Source records:
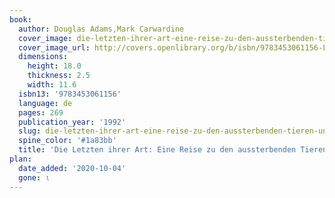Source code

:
 ```yaml
---
book:
  author: Douglas Adams,Mark Carwardine
  cover_image: die-letzten-ihrer-art-eine-reise-zu-den-aussterbenden-tieren-unserer-erde.jpg
  cover_image_url: http://covers.openlibrary.org/b/isbn/9783453061156-L.jpg
  dimensions:
    height: 18.0
    thickness: 2.5
    width: 11.6
  isbn13: '9783453061156'
  language: de
  pages: 269
  publication_year: '1992'
  slug: die-letzten-ihrer-art-eine-reise-zu-den-aussterbenden-tieren-unserer-erde
  spine_color: '#1a83bb'
  title: 'Die Letzten ihrer Art: Eine Reise zu den aussterbenden Tieren unserer Erde'
plan:
  date_added: '2020-10-04'
  gone: ι
---
```

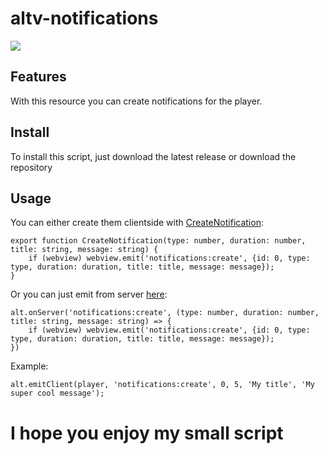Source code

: # altv-notifications

![](preview.gif)

## Features

With this resource you can create notifications for the player.

## Install

To install this script, just download the latest release or download the repository

## Usage

You can either create them clientside with [CreateNotification](https://github.com/elsucco/altvnotifications/blob/28b4d64664b879e67fe44c377b2259455a40ce13/src/client/index.ts#L9):

```
export function CreateNotification(type: number, duration: number, title: string, message: string) {
    if (webview) webview.emit('notifications:create', {id: 0, type: type, duration: duration, title: title, message: message});
}
```

Or you can just emit from server [here](https://github.com/elsucco/altv-notifications/blob/28b4d64664b879e67fe44c377b2259455a40ce13/src/client/index.ts#L5):

```
alt.onServer('notifications:create', (type: number, duration: number, title: string, message: string) => {
    if (webview) webview.emit('notifications:create', {id: 0, type: type, duration: duration, title: title, message: message});
})
```

Example:

```
alt.emitClient(player, 'notifications:create', 0, 5, 'My title', 'My super cool message');
```


# I hope you enjoy my small script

◆ WORK INSTRUCTIONS
Say how many lines of the data include the string "just". Nothing other than the number should be given.

◆ SOLUTION FOR THIS PROBLEM
2